On connaît l'attachement de Gilles Verdet pour Arthur Rimbaud. Dans son roman Voici le temps des assassins, déjà Verlaine et Rimbaud tenaient une place de choix. Cette fois, il a choisi pour titre le surnom affectueux (ou pas!) que Rimbaud donnait à sa région des Ardennes. Dans Les Ardomphes, Gilles Verdet joue avec son lecteur et lui offre un puzzle littéraire aussi savoureux qu'addictif.

Richard est SDF, il dort sur les bancs, mange quand il peut, chope ce qu'il peut lors de ses tournées quotidiennes, et fait de temps en temps les poubelles avec son pote antillais Jean-Jean, éboueur de son état. "Et tous deux, en douce, ramassaient. Ramassaient tant qu'ils pouvaient. Et ce qu'ils pouvaient." Ce jour-là est faste : Richard a réussi à récupérer à une station de taxi un sac oublié par un homme pressé et étourdi. Dedans, une luxueuse écharpe en soie et cachemire, des livres, une bouteille d'un grand château bordelais. Pittoresque, Richard... C'est bien l'avis de Claire, photographe, qui se prend d'une passion éphémère pour le clodo odorant et son écharpe de luxe, le photographie tant et plus, et finit par vendre son image pour une campagne publicitaire. Vu que l'art, c'est bien, mais c'est encore mieux quand ça paye.

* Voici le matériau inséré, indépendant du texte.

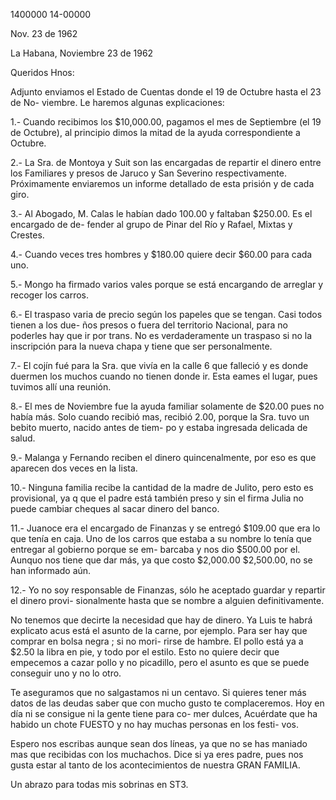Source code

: 1400000
14-00000

Nov. 23 de 1962

La Habana, Noviembre 23 de 1962

Queridos Hnos:

Adjunto enviamos el Estado de Cuentas donde el 19 de Octubre hasta el 23 de No-
viembre. Le haremos algunas explicaciones:

1.- Cuando recibimos los $10,000.00, pagamos el mes de Septiembre (el 19 de Octubre), al
principio dimos la mitad de la ayuda correspondiente a Octubre.

2.- La Sra. de Montoya y Suit son las encargadas de repartir el dinero entre los Familiares
y presos de Jaruco y San Severino respectivamente. Próximamente enviaremos un informe
detallado de esta prisión y de cada giro.

3.- Al Abogado, M. Calas le habían dado 100.00 y faltaban $250.00. Es el encargado de de-
fender al grupo de Pinar del Río y Rafael, Mixtas y Crestes.

4.- Cuando veces tres hombres y $180.00 quiere decir $60.00 para cada uno.

5.- Mongo ha firmado varios vales porque se está encargando de arreglar y recoger los carros.

6.- El traspaso varia de precio según los papeles que se tengan. Casi todos tienen a los due-
ños presos o fuera del territorio Nacional, para no poderles hay que ir por trans.
No es verdaderamente un traspaso si no la inscripción para la nueva chapa y tiene que ser
personalmente.

7.- El cojín fué para la Sra. que vivía en la calle 6 que falleció y es donde duermen los
muchos cuando no tienen donde ir. Esta eames el lugar, pues tuvimos allí una reunión.

8.- El mes de Noviembre fue la ayuda familiar solamente de $20.00 pues no había más. Solo
cuando recibió mas, recibió 2.00, porque la Sra. tuvo un bebito muerto, nacido antes de tiem-
po y estaba ingresada delicada de salud.

9.- Malanga y Fernando reciben el dinero quincenalmente, por eso es que aparecen dos veces
en la lista.

10.- Ninguna familia recibe la cantidad de la madre de Julito, pero esto es provisional, ya q
que el padre está también preso y sin el firma Julia no puede cambiar cheques al sacar
dinero del banco.

11.- Juanoce era el encargado de Finanzas y se entregó $109.00 que era lo que tenía en caja.
Uno de los carros que estaba a su nombre lo tenía que entregar al gobierno porque se em-
barcaba y nos dio $500.00 por el. Aunquo nos tiene que dar más, ya que costo $2,000.00 
$2,500.00, no se han informado aún.

12.- Yo no soy responsable de Finanzas, sólo he aceptado guardar y repartir el dinero provi-
sionalmente hasta que se nombre a alguien definitivamente.

No tenemos que decirte la necesidad que hay de dinero. Ya Luis te habrá explicato acus
está el asunto de la carne, por ejemplo. Para ser hay que comprar en bolsa negra ; si no mori-
rirse de hambre. El pollo está ya a $2.50 la libra en pie, y todo por el estilo. Esto no quiere
decir que empecemos a cazar pollo y no picadillo, pero el asunto es que se puede conseguir uno
y no lo otro.

Te aseguramos que no salgastamos ni un centavo. Si quieres tener más datos de las deudas
saber que con mucho gusto te complaceremos. Hoy en día ni se consigue ni la gente tiene para co-
mer dulces, Acuérdate que ha habido un chote FUESTO y no hay muchas personas en los festi-
vos.

Espero nos escribas aunque sean dos líneas, ya que no se has maniado mas que recibidas con
los muchachos. Dice si ya eres padre, pues nos gusta estar al tanto de los acontecimientos de
nuestra GRAN FAMILIA.

Un abrazo para todas mis sobrinas en ST3.
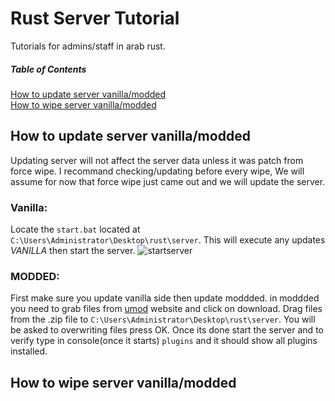 # Rust Server Tutorial
Tutorials for admins/staff in arab rust.

##### Table of Contents  
[How to update server vanilla/modded](#headers)  
[How to wipe server vanilla/modded](#headers) 
<a name="headers"/>
## How to update server vanilla/modded
Updating server will not affect the server data unless it was patch from force wipe. I recommand checking/updating before every wipe, We will assume for now that force wipe just came out and we will update the server.
### Vanilla:
Locate the `start.bat` located at `C:\Users\Administrator\Desktop\rust\server`. This will execute any updates *VANILLA* then start the server.
![startserver](https://user-images.githubusercontent.com/51522724/109436435-f6110580-7a38-11eb-8988-136a89c6d05c.JPG)

### MODDED:
First make sure you update vanilla side then update moddded. in moddded you need to grab files from [umod](https://umod.org/games/rust) website and click on download. Drag files from the .zip file to `C:\Users\Administrator\Desktop\rust\server`. You will be asked to overwriting files press OK. Once its done start the server and to verify type in console(once it starts) `plugins` and it should show all plugins installed.
## How to wipe server vanilla/modded
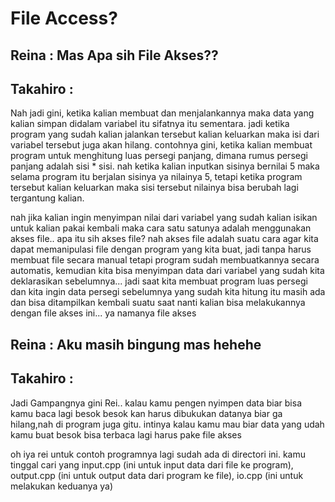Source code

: <h1>File Access?</h1>

<h2>Reina : Mas Apa sih File Akses?? </h2>

<h2>Takahiro : </h2>

<p>
Nah jadi gini, ketika kalian membuat dan menjalankannya maka data yang kalian simpan didalam variabel itu sifatnya itu sementara. jadi ketika program yang sudah kalian jalankan tersebut kalian keluarkan maka isi dari variabel tersebut juga akan hilang. contohnya gini, ketika kalian membuat program untuk menghitung luas persegi panjang, dimana rumus persegi panjang adalah sisi * sisi. nah ketika kalian inputkan sisinya bernilai 5 maka selama program itu berjalan sisinya ya nilainya 5, tetapi ketika program tersebut kalian keluarkan maka sisi tersebut nilainya bisa berubah lagi tergantung kalian.

nah jika kalian ingin menyimpan nilai dari variabel yang sudah kalian isikan untuk kalian pakai kembali maka cara satu satunya adalah menggunakan akses file.. apa itu sih akses file? nah akses file adalah suatu cara agar kita dapat memanipulasi file dengan program yang kita buat, jadi tanpa harus membuat file secara manual tetapi program sudah membuatkannya secara automatis, kemudian kita bisa menyimpan data dari variabel yang sudah kita deklarasikan sebelumnya... jadi saat kita membuat program luas persegi dan kita ingin data persegi sebelumnya yang sudah kita hitung itu masih ada dan bisa ditampilkan kembali suatu saat nanti kalian bisa melakukannya dengan file akses ini... ya namanya file akses
</p>


<h2>Reina : Aku masih bingung mas hehehe<h2>

<h2>Takahiro : </h2>

<p>
Jadi Gampangnya gini Rei.. kalau kamu pengen nyimpen data biar bisa kamu baca lagi besok besok kan harus dibukukan datanya biar ga hilang,nah di program juga gitu. intinya kalau kamu mau biar data yang udah kamu buat besok bisa terbaca lagi harus pake file akses

oh iya rei untuk contoh programnya lagi sudah ada di directori ini. kamu tinggal cari yang input.cpp (ini untuk input data dari file ke program), output.cpp (ini untuk output data dari program ke file), io.cpp (ini untuk melakukan keduanya ya)
</p>






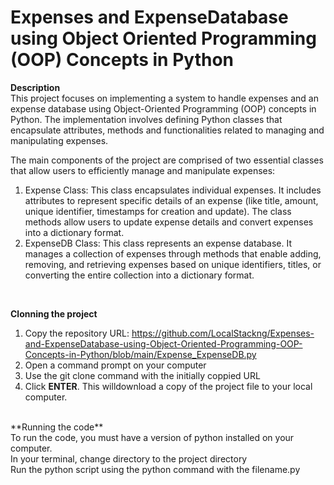 # Expenses and ExpenseDatabase using Object Oriented Programming (OOP) Concepts in Python

**Description** <br>
This project focuses on implementing a system to handle expenses and an expense database using Object-Oriented Programming (OOP) concepts in Python.
The implementation involves defining Python classes that encapsulate attributes, methods and functionalities related to managing and manipulating expenses.

The main components of the project are comprised of two essential classes that allow users to efficiently manage and manipulate expenses:
1. Expense Class: This class encapsulates individual expenses. It includes attributes to represent specific details of an expense (like title, amount, unique identifier, timestamps for creation and update). The class methods allow users to update expense details and convert expenses into a dictionary format.
2. ExpenseDB Class: This class represents an expense database. It manages a collection of expenses through methods that enable adding, removing, and retrieving expenses based on unique identifiers, titles, or converting the entire collection into a dictionary format.
<br>

**Clonning the project** <br>
1. Copy the repository URL: https://github.com/LocalStackng/Expenses-and-ExpenseDatabase-using-Object-Oriented-Programming-OOP-Concepts-in-Python/blob/main/Expense_ExpenseDB.py
2. Open a command prompt on your computer
3. Use the git clone command with the initially coppied URL
4. Click **ENTER**. This willdownload a copy of the project file to your local computer.
<br>
**Running the code** <br>
To run the code, you must have a version of python installed on your computer.<br>
In your terminal, change directory to the project directory<br>
Run the python script using the python command with the filename.py
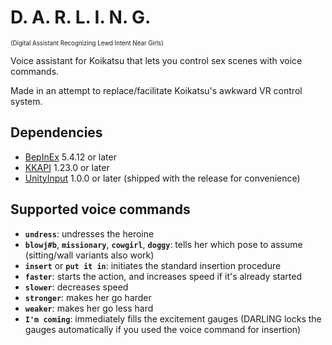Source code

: # D. A. R. L. I. N. G.
<sup><sup>(Digital Assistant Recognizing Lewd Intent Near Girls)</sup></sup>

Voice assistant for Koikatsu that lets you control sex scenes with voice commands.

Made in an attempt to replace/facilitate Koikatsu's awkward VR control system.

## Dependencies
- [BepInEx](https://github.com/BepInEx/BepInEx/releases) 5.4.12 or later
- [KKAPI](https://github.com/IllusionMods/IllusionModdingAPI/releases) 1.23.0 or later
- [UnityInput](https://github.com/nhydock/BepInEx.UnityInput/releases) 1.0.0 or later (shipped with the release for convenience)

## Supported voice commands
- **`undress`**: undresses the heroine
- **`blowj#b`**, **`missionary`**, **`cowgirl`**, **`doggy`**: tells her which pose to assume (sitting/wall variants also work)
- **`insert`** or **`put it in`**: initiates the standard insertion procedure
- **`faster`**: starts the action, and increases speed if it's already started
- **`slower`**: decreases speed
- **`stronger`**: makes her go harder
- **`weaker`**: makes her go less hard
- **`I'm coming`**: immediately fills the excitement gauges (DARLING locks the gauges automatically if you used the voice command for insertion)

A qui Richard raconte-t-il sa vie ? Sa vie est exposée tous les jours en "podcast" sur une radio culturelle nationale, dite par une comédienne, Catherine. Régulièrement, le producteur de l'émission, François, reçoit son texte. D'où vient-il ? Qui en est l'auteur ? Certainement pas Richard... On le saura, plus tard, quand le temps sera venu. En attendant, l'émission cartonne, et Richard ne sait pas qu'il est en train de devenir une star radiophonique. Lui, ou plutôt son histoire. Sa trombine dans une campagne de pub, sa vie dans un podcast radiophonique : quel drôle de monde. Quelle drôle d'affaire, qui va servir de tremplin à une liaison qu'on voit venir très vite entre François et Catherine, tous deux mariés, installés. Une liaison qui va naître à l'hôtel des Ardennes, non loin du Canal Saint-Martin.

Quatre bancs du Jardin des plantes, à Paris. Photo par Besopha

Trop de secrets, trop d'ignorance, trop d'indifférence. Tous ces personnages vont construire, sans le savoir, chacun une couche de l'histoire qui se déroule sous nos yeux de lecteurs. 

Le texte joue avec les typographies, l'italique pour le récit de la vie de Richard, le romain pour les événements satellites. La "biographie" prend le parti du style parlé, enrichi d'un vocabulaire fleuri, qui n'hésite pas à retrouver l'argot d'un autre temps."La gaieté solitaire de Richard l'étourdissait. Il avait repris son trimard d'habitude. Sa petite tournée. Avait ramassé peu. Des picotins de déchets dérisoires. Des broutilles en fin de vie, à peine recyclables. Ils avaient alourdi un peu plus son sac à misères et arrondi davantage sa silhouette de pèlerin." Les événements périphériques, observés par un narrateur invisible, sont riches en observations aussi subtiles qu'impitoyables, la psychologie des personnages révélée par leurs actions et leurs mots. Gilles Verdet est un styliste, quelqu'un qui goûte les mots, les malaxe, les savoure, les cuisine. Avec Les Ardomphes, il accomplit aussi un petit miracle de construction littéraire, pour notre plus grand bonheur.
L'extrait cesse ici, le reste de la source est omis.